How to get current available GPUs in TensorFlow?

, and from tensorflow., and python. Client import device_lib def get_available_gpus(): local_device_protos = device_lib. List_local_devices() return [x. Name for x in local_device_protos if x. Device_type == ‘GPU’] Note that (at least up to Tensor. Flow 1.4), calling device_lib. List_local_devices() will run some initialization code that, by default, will allocate all of the GPU memory on all of the devices ( Git. Hub issue ).

How to use TensorFlow with GPU?

Instead you should use the following function: In your case both the cpu and gpu are available, if you use the cpu version of tensorflow the gpu will not be listed. In your case, without setting your tensorflow device ( with tf. device (“..”) ), tensorflow will automatically pick your gpu !
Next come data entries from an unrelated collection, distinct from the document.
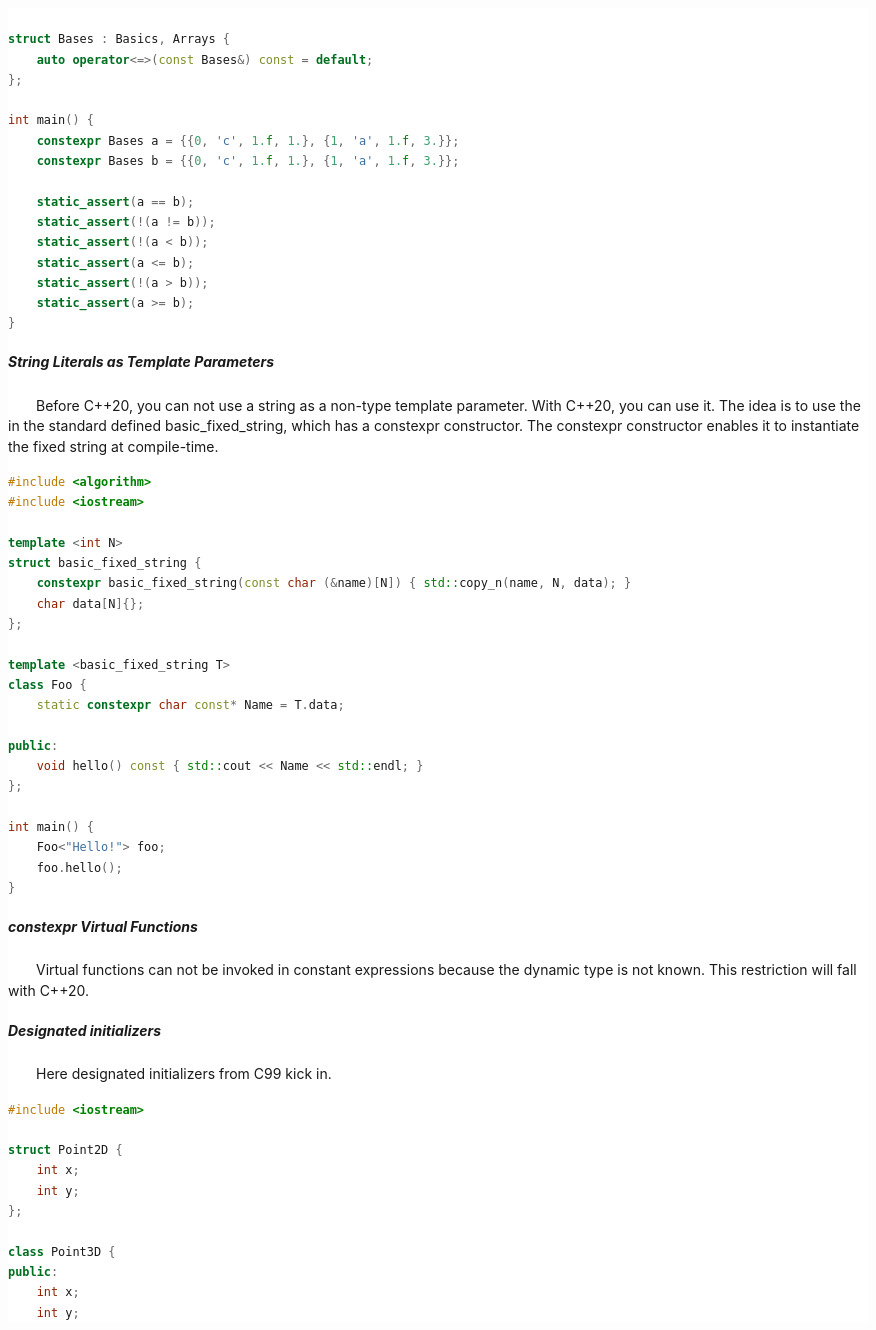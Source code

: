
 ```c++

struct Bases : Basics, Arrays {
    auto operator<=>(const Bases&) const = default;
};

int main() {
    constexpr Bases a = {{0, 'c', 1.f, 1.}, {1, 'a', 1.f, 3.}};
    constexpr Bases b = {{0, 'c', 1.f, 1.}, {1, 'a', 1.f, 3.}};

    static_assert(a == b);
    static_assert(!(a != b));
    static_assert(!(a < b));
    static_assert(a <= b);
    static_assert(!(a > b));
    static_assert(a >= b);
}
```

##### String Literals as Template Parameters
　　Before C++20, you can not use a string as a non-type template parameter. With C++20, you can use it. The idea is to use the in the standard defined basic_fixed_string, which has a constexpr constructor. The constexpr constructor enables it to instantiate the fixed string at compile-time.  
```c++
#include <algorithm>
#include <iostream>

template <int N>
struct basic_fixed_string {
    constexpr basic_fixed_string(const char (&name)[N]) { std::copy_n(name, N, data); }
    char data[N]{};
};

template <basic_fixed_string T>
class Foo {
    static constexpr char const* Name = T.data;

public:
    void hello() const { std::cout << Name << std::endl; }
};

int main() {
    Foo<"Hello!"> foo;
    foo.hello();
}
```

##### constexpr Virtual Functions
　　Virtual functions can not be invoked in constant expressions because the dynamic type is not known. This restriction will fall with C++20.  

##### Designated initializers
　　Here designated initializers from C99 kick in.  
```c++
#include <iostream>

struct Point2D {
    int x;
    int y;
};

class Point3D {
public:
    int x;
    int y;
```
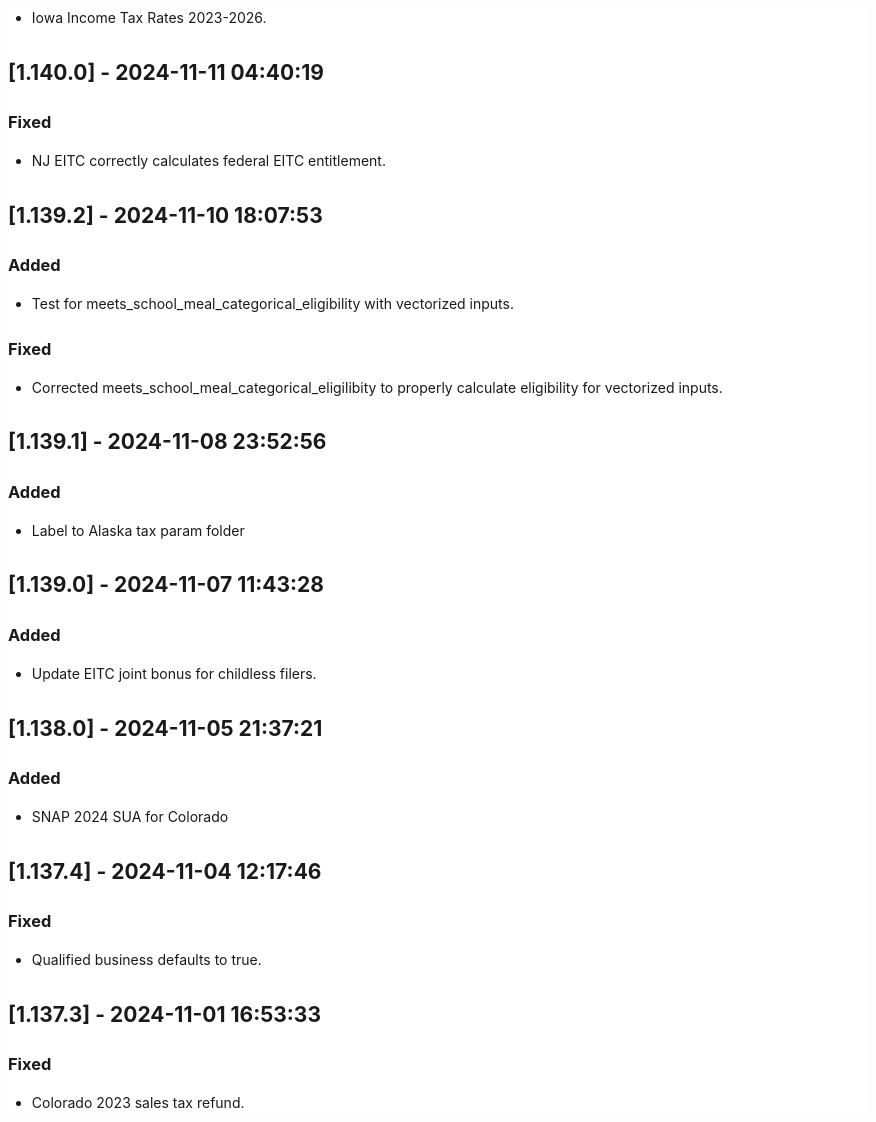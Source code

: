 - Iowa Income Tax Rates 2023-2026.

## [1.140.0] - 2024-11-11 04:40:19

### Fixed

- NJ EITC correctly calculates federal EITC entitlement.

## [1.139.2] - 2024-11-10 18:07:53

### Added

- Test for meets_school_meal_categorical_eligibility with vectorized inputs.

### Fixed

- Corrected meets_school_meal_categorical_eligilibity to properly calculate eligibility for vectorized inputs.

## [1.139.1] - 2024-11-08 23:52:56

### Added

- Label to Alaska tax param folder

## [1.139.0] - 2024-11-07 11:43:28

### Added

- Update EITC joint bonus for childless filers.

## [1.138.0] - 2024-11-05 21:37:21

### Added

- SNAP 2024 SUA for Colorado

## [1.137.4] - 2024-11-04 12:17:46

### Fixed

- Qualified business defaults to true.

## [1.137.3] - 2024-11-01 16:53:33

### Fixed

- Colorado 2023 sales tax refund.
Note: GPU support is available for Ubuntu and Windows with CUDA®-enabled cards., tensor Flow GPU support requires an assortment of drivers and libraries. To simplify installation and avoid library conflicts, we recommend using a Tensor. Flow Docker image with GPU support (Linux only).

Is TensorFlow-GPU compatible with CUDA 10?

Strangely, even though the tensorflow website 1 mentions that CUDA 10.1 is compatible with tensorflow-gpu-1.13.1, it doesn’t work so far. Tensorflow-gpu gets installed properly though but it throws out weird errors when running. So far, the best configuration to run tensorflow with GPU is CUDA 9.0 with tensorflow_gpu-1.12.0 under python3.6.

How to check if GPU is working or not?

If you want device device_name you can type : tf., and test., and gpu_device_name(). You can check if you are currently using the GPU by running the following code : If the output is ”, it means you are using CPU only; If the output is something like that /device: GPU:0, it means GPU works .

How to find out which device is used in TensorFlow?

For tensorflow1, to find out which device is used, you can enable log device placement like this: Check your console for this type of output. Show activity on this post.